- Action item: What lines below include the word "extend"? Copy each one.

----------------

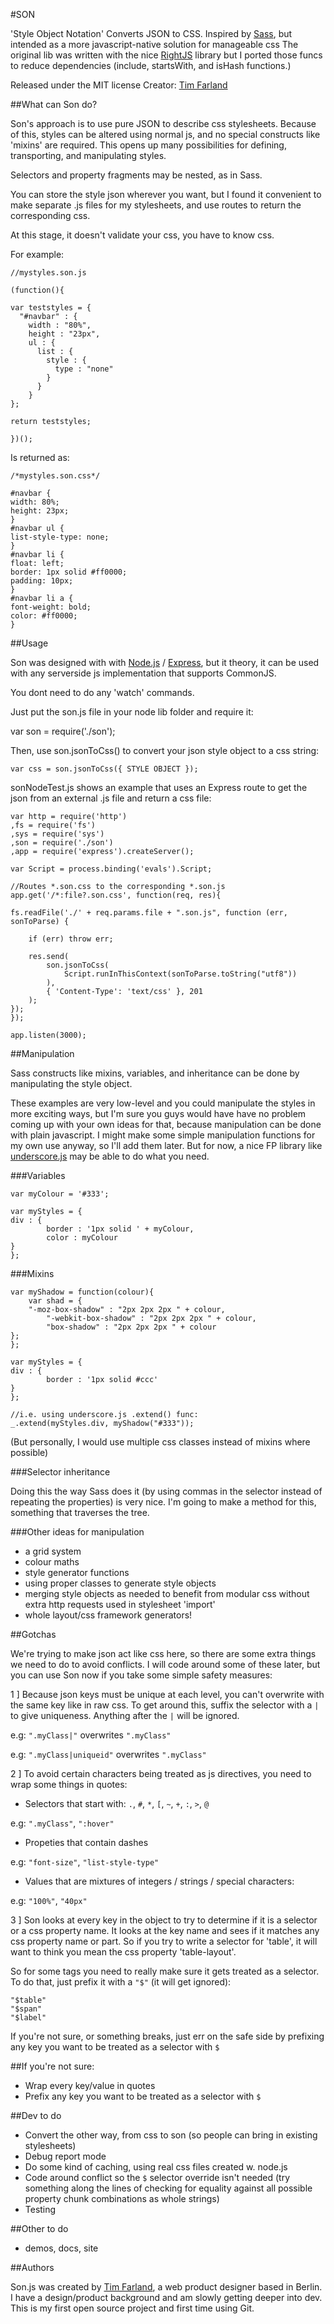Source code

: #SON

'Style Object Notation'
Converts JSON to CSS.
Inspired by [Sass](http://sass-lang.com),
but intended as a more javascript-native solution for manageable css
The original lib was written with the nice [RightJS](http://rightjs.org) library
but I ported those funcs to reduce dependencies (include, startsWith, 
and isHash functions.)

Released under the MIT license
Creator: [Tim Farland](http://timfarland.com)


##What can Son do?

Son's approach is to use pure JSON to describe css stylesheets. Because of this, styles can be altered using normal js, and no
special constructs like 'mixins' are required. This opens up many possibilities for defining, transporting, and manipulating styles.

Selectors and property fragments may be nested, as in Sass.

You can store the style json wherever you want, but I found it convenient to make separate .js files for my stylesheets, and use routes to 
return the corresponding css.

At this stage, it doesn't validate your css, you have to know css.

For example:

    //mystyles.son.js

    (function(){

    var teststyles = {
      "#navbar" : {
        width : "80%",
        height : "23px",
        ul : {
          list : {
            style : {
              type : "none"
            }
          }
        }
    };

    return teststyles;

    })(); 

Is returned as: 

    /*mystyles.son.css*/

    #navbar { 
 	width: 80%;
 	height: 23px;
    }
    #navbar ul { 
 	list-style-type: none;
    }
    #navbar li { 
 	float: left;
 	border: 1px solid #ff0000;
 	padding: 10px;
    }
    #navbar li a { 
 	font-weight: bold;
 	color: #ff0000;
    }
   

##Usage

Son was designed with with [Node.js](http://nodejs.org) / [Express](http://express.js.com), but it theory, it can be used with any serverside js implementation that supports CommonJS.

You dont need to do any 'watch' commands. 

Just put the son.js file in your node lib folder and require it:

   var son = require('./son');

Then, use son.jsonToCss() to convert your json style object to a css string:

    var css = son.jsonToCss({ STYLE OBJECT });

sonNodeTest.js shows an example that uses an Express route to get the json from an external .js file and return a css file:

    var http = require('http')
	,fs = require('fs')
	,sys = require('sys')
	,son = require('./son')
	,app = require('express').createServer();

    var Script = process.binding('evals').Script;

    //Routes *.son.css to the corresponding *.son.js
    app.get('/*:file?.son.css', function(req, res){	
	
	fs.readFile('./' + req.params.file + ".son.js", function (err, sonToParse) {

	  	if (err) throw err; 

		res.send(
			son.jsonToCss( 
				Script.runInThisContext(sonToParse.toString("utf8"))
			), 
			{ 'Content-Type': 'text/css' }, 201
		); 
	});		
    });

    app.listen(3000);
 

##Manipulation

Sass constructs like mixins, variables, and inheritance can be done by manipulating the style object.

These examples are very low-level and you could manipulate the styles in more exciting ways, 
but I'm sure you guys would have have no problem coming up with your own ideas for that,
 because manipulation can be done with plain javascript. I might make some simple manipulation functions
for my own use anyway, so I'll add them later. But for now, a nice FP library like 
[underscore.js](http://documentcloud.github.com/underscore/) may be able to do what you need.

###Variables

    var myColour = '#333';

    var myStyles = {
	div : {
            border : '1px solid ' + myColour,
            color : myColour
	}
    };

###Mixins       

    var myShadow = function(colour){
        var shad = {
	    "-moz-box-shadow" : "2px 2px 2px " + colour,
            "-webkit-box-shadow" : "2px 2px 2px " + colour,
            "box-shadow" : "2px 2px 2px " + colour
	};
    };

    var myStyles = {
	div : {
            border : '1px solid #ccc'
	}
    };

    //i.e. using underscore.js .extend() func:
    _.extend(myStyles.div, myShadow("#333"));

(But personally, I would use multiple css classes instead of mixins where possible)

###Selector inheritance

Doing this the way Sass does it (by using commas in the selector instead of repeating the properties) is very nice.
I'm going to make a method for this, something that traverses the tree. 

###Other ideas for manipulation

- a grid system
- colour maths
- style generator functions
- using proper classes to generate style objects
- merging style objects as needed to benefit from modular css without extra http requests used in stylesheet 'import'
- whole layout/css framework generators!


##Gotchas

We're trying to make json act like css here, so there are some extra things we need to do to avoid conflicts. I will code around some of these later, but you can use Son now if you take some simple safety measures:


1 ] Because json keys must be unique at each level, you can't overwrite with the same key like in raw css. To get around this, suffix the selector with a `|` to give uniqueness. Anything after the `|` will be ignored. 

e.g: `".myClass|"` overwrites `".myClass"`

e.g: `".myClass|uniqueid"` overwrites `".myClass"` 


2 ] To avoid certain characters being treated as js directives, you need to wrap some things in quotes:

- Selectors that start with: `.`, `#`, `*`, `[`, `~`, `+`, `:`, `>`, `@`

e.g: `".myClass"`, `":hover"`

- Propeties that contain dashes

e.g: `"font-size"`, `"list-style-type"`

- Values that are mixtures of integers / strings / special characters:

e.g: `"100%"`, `"40px"`


3 ] Son looks at every key in the object to try to determine if it is a selector or a css property name. It looks at the key name and sees if it matches any css property name or part. So if you try to write a selector for 'table', it will want to think you mean the css property 'table-layout'.

So for some tags you need to really make sure it gets treated as a selector. To do that, just prefix it with a `"$"` (it will get ignored):

    "$table"
    "$span"
    "$label"

If you're not sure, or something breaks, just err on the safe side by prefixing any key you want to be treated as a selector with `$`	 


##If you're not sure:

- Wrap every key/value in quotes
- Prefix any key you want to be treated as a selector with `$`


##Dev to do

- Convert the other way, from css to son (so people can bring in existing stylesheets)
- Debug report mode
- Do some kind of caching, using real css files created w. node.js
- Code around conflict so the `$` selector override isn't needed (try something along the lines of checking for equality against all possible property chunk combinations as whole strings)
- Testing


##Other to do

- demos, docs, site


##Authors

Son.js was created by [Tim Farland](http://www.timfarland.com), a web product designer based in Berlin. 
I have a design/product background and am slowly getting deeper into dev. 
This is my first open source project and first time using Git.

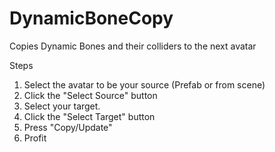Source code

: # DynamicBoneCopy
Copies Dynamic Bones and their colliders to the next avatar

Steps
1. Select the avatar to be your source (Prefab or from scene)
2. Click the "Select Source" button
3. Select your target.
4. Click the "Select Target" button
5. Press "Copy/Update"
6. Profit
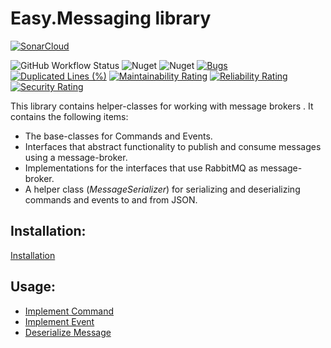 # Easy.Messaging library
[![SonarCloud](https://sonarcloud.io/images/project_badges/sonarcloud-white.svg)](https://sonarcloud.io/dashboard?id=easy_messaging)


![GitHub Workflow Status](https://img.shields.io/github/workflow/status/mbiomee/Easy.Messaging/CI) ![Nuget](https://img.shields.io/nuget/dt/Easy.Messaging) ![Nuget](https://img.shields.io/nuget/v/Easy.Messaging?style=plastic) [![Bugs](https://sonarcloud.io/api/project_badges/measure?project=easy_messaging&metric=bugs)](https://sonarcloud.io/dashboard?id=easy_messaging) [![Duplicated Lines (%)](https://sonarcloud.io/api/project_badges/measure?project=easy_messaging&metric=duplicated_lines_density)](https://sonarcloud.io/dashboard?id=easy_messaging) [![Maintainability Rating](https://sonarcloud.io/api/project_badges/measure?project=easy_messaging&metric=sqale_rating)](https://sonarcloud.io/dashboard?id=easy_messaging) [![Reliability Rating](https://sonarcloud.io/api/project_badges/measure?project=easy_messaging&metric=reliability_rating)](https://sonarcloud.io/dashboard?id=easy_messaging) [![Security Rating](https://sonarcloud.io/api/project_badges/measure?project=easy_messaging&metric=security_rating)](https://sonarcloud.io/dashboard?id=easy_messaging) 

This library contains helper-classes for working with message brokers . It contains the following items:

- The base-classes for Commands and Events.
- Interfaces that abstract functionality to publish and consume messages using a message-broker. 
- Implementations for the interfaces that use RabbitMQ as message-broker.
- A helper class (_MessageSerializer_) for serializing and deserializing commands and events to and from JSON.

## Installation:
[Installation](https://github.com/mbiomee/Easy.Messaging/wiki/Installation)
## Usage:
* [Implement Command](https://github.com/mbiomee/Easy.Messaging/wiki/Implement-Command)
* [Implement Event](https://github.com/mbiomee/Easy.Messaging/wiki/Implement-Event)
* [Deserialize Message](https://github.com/mbiomee/Easy.Messaging/wiki/Desialize-Message)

----------------

- Task response:
    //i.e. using underscore.js .extend() func:
    _.extend(myStyles.div, myShadow("#333"));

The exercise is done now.